**Collected data:**
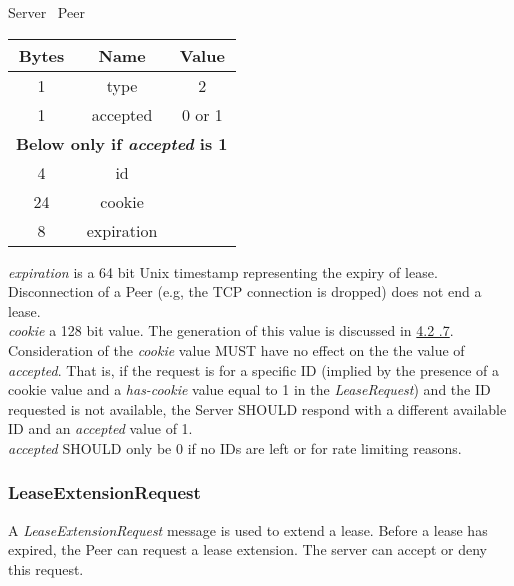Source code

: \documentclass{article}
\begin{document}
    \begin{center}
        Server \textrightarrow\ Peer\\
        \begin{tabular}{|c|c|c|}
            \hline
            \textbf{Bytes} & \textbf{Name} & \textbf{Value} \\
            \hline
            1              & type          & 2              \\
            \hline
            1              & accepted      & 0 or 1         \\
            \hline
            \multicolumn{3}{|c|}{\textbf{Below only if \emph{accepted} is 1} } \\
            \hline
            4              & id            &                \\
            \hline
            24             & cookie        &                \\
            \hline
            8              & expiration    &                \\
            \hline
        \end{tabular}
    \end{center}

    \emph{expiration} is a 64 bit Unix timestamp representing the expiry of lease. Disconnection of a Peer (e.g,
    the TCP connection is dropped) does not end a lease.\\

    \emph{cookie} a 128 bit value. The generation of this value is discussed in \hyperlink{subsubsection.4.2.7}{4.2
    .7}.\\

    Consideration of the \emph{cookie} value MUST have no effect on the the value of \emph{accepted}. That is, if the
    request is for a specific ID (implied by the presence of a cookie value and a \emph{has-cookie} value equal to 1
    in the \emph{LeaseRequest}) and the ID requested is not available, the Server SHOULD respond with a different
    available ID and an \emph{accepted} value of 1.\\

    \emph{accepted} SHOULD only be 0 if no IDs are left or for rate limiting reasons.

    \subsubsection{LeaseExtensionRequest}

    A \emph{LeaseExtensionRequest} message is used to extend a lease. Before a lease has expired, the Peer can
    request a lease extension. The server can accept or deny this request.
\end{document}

**Problem:** Skipping any pictures, copy the entries exactly as they appear.

**Answer:**
Source code

: \documentclass{article}
\begin{document}
    \begin{center}
        Server \textrightarrow\ Peer\\
        \begin{tabular}{|c|c|c|}
            \hline
            \textbf{Bytes} & \textbf{Name} & \textbf{Value} \\
            \hline
            1              & type          & 2              \\
            \hline
            1              & accepted      & 0 or 1         \\
            \hline
            \multicolumn{3}{|c|}{\textbf{Below only if \emph{accepted} is 1} } \\
            \hline
            4              & id            &                \\
            \hline
            24             & cookie        &                \\
            \hline
            8              & expiration    &                \\
            \hline
        \end{tabular}
    \end{center}

    \emph{expiration} is a 64 bit Unix timestamp representing the expiry of lease. Disconnection of a Peer (e.g,
    the TCP connection is dropped) does not end a lease.\\

    \emph{cookie} a 128 bit value. The generation of this value is discussed in \hyperlink{subsubsection.4.2.7}{4.2
    .7}.\\

    Consideration of the \emph{cookie} value MUST have no effect on the the value of \emph{accepted}. That is, if the
    request is for a specific ID (implied by the presence of a cookie value and a \emph{has-cookie} value equal to 1
    in the \emph{LeaseRequest}) and the ID requested is not available, the Server SHOULD respond with a different
    available ID and an \emph{accepted} value of 1.\\

    \emph{accepted} SHOULD only be 0 if no IDs are left or for rate limiting reasons.

    \subsubsection{LeaseExtensionRequest}

    A \emph{LeaseExtensionRequest} message is used to extend a lease. Before a lease has expired, the Peer can
    request a lease extension. The server can accept or deny this request.
\end{document}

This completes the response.